Cet admirable morceau (cet accablant morceau, dit Cousin), un des plus beaux des Pensées, et des mieux travaillés, commence sous forme de dialogue et finit tragiquement. Le puissant génie de Pascal est aux prises avec la raison naturelle, indomptable, qu’il s’efforce de dompter. Il la sollicite, la poursuit et la presse. Vingt fois il l’a saisie et terrassée ; vingt fois elle se relève et lui échappe. Enfin elle paraît vaincue, elle va parier : « Je le confesse, je l’avoue… » Elle se ravise cependant : « Oui, mais j’ai les mains liées et la bouche muette : on me force à parier, et je ne suis pas en liberté : on ne me relâche pas, et je suis faite de telle façon que je ne puis pas croire. Que voulez-vous que je fasse ? »

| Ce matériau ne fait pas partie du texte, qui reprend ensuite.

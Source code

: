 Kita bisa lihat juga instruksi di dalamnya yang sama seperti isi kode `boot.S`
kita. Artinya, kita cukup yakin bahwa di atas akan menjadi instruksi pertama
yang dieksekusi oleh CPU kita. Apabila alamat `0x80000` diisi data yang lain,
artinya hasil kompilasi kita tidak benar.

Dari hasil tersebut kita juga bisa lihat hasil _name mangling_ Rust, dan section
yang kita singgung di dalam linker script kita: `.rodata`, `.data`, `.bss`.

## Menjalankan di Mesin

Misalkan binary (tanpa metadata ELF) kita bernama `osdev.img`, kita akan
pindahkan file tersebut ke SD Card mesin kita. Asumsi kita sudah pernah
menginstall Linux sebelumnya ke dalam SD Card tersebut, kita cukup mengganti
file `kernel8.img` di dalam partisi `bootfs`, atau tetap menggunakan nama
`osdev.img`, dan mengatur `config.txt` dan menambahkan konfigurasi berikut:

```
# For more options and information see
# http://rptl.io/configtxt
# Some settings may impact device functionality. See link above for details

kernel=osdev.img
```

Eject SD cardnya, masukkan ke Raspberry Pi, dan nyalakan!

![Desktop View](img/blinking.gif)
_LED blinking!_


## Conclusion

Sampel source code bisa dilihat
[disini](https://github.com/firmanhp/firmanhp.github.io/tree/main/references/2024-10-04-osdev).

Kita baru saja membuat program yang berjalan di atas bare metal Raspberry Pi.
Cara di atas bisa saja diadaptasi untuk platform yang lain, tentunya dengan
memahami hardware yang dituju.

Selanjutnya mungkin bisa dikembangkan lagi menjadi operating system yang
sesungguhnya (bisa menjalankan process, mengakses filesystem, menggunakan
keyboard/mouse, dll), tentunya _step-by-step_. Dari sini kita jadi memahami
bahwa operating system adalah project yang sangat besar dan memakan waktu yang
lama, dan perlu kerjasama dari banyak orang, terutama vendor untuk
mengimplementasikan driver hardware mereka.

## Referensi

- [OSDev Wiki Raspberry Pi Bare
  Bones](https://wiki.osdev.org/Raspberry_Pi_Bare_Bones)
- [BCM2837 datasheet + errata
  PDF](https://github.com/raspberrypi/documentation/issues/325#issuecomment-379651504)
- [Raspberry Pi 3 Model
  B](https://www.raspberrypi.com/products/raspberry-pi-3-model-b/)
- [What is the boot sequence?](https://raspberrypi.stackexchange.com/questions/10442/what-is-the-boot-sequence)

Pascal alors frappe son dernier coup, et ce dernier coup est un véritable coup de massue. « Ah ! vous ne pouvez pas croire, quand tout vous y porte ; eh ! bien, reconnaissez enfin que vous êtes impuissante et vaincue ; rendez-vous sans conditions, ou soumettez-vous aux conditions que je requiers de vous. Faites ce que d’autres ont fait : Abêtissez-vous. »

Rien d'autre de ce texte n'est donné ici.